▸ **TASK DIRECTIONS**
Below are some entries; state how many of their lines contain the word "User", with nothing else in the reply.

▸ **RECORDS FOR THIS EXERCISE**
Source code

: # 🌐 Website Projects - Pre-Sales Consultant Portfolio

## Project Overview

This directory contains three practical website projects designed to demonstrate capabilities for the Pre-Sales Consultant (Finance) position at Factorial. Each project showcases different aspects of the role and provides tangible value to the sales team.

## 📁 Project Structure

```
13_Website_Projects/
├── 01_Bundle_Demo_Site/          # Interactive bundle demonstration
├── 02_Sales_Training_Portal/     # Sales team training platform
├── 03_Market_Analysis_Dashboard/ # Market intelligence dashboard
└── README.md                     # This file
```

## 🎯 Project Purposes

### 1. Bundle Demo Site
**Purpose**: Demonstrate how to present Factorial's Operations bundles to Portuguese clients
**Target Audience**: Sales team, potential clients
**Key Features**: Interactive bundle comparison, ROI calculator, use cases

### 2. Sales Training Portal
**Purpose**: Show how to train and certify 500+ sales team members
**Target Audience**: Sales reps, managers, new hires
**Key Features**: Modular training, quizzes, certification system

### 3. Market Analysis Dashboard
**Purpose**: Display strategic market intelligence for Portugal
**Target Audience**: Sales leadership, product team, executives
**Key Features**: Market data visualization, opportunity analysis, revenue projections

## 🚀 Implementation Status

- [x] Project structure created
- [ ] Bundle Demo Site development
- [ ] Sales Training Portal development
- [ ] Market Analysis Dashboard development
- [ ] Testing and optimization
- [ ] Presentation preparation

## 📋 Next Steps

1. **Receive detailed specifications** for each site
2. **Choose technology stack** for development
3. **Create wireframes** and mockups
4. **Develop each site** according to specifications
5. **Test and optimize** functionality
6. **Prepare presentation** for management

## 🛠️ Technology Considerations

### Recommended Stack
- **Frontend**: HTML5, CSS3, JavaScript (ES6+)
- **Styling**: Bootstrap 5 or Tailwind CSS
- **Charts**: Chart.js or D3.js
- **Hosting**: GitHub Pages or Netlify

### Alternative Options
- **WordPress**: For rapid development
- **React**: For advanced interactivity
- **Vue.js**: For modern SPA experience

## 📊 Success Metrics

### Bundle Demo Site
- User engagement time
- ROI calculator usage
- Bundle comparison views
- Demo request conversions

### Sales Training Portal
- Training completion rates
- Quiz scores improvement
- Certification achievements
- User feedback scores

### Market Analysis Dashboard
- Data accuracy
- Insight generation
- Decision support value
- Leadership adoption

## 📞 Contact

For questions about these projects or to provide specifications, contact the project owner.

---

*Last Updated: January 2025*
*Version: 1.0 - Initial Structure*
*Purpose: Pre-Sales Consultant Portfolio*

▸ **RESPONSE BELOW**
2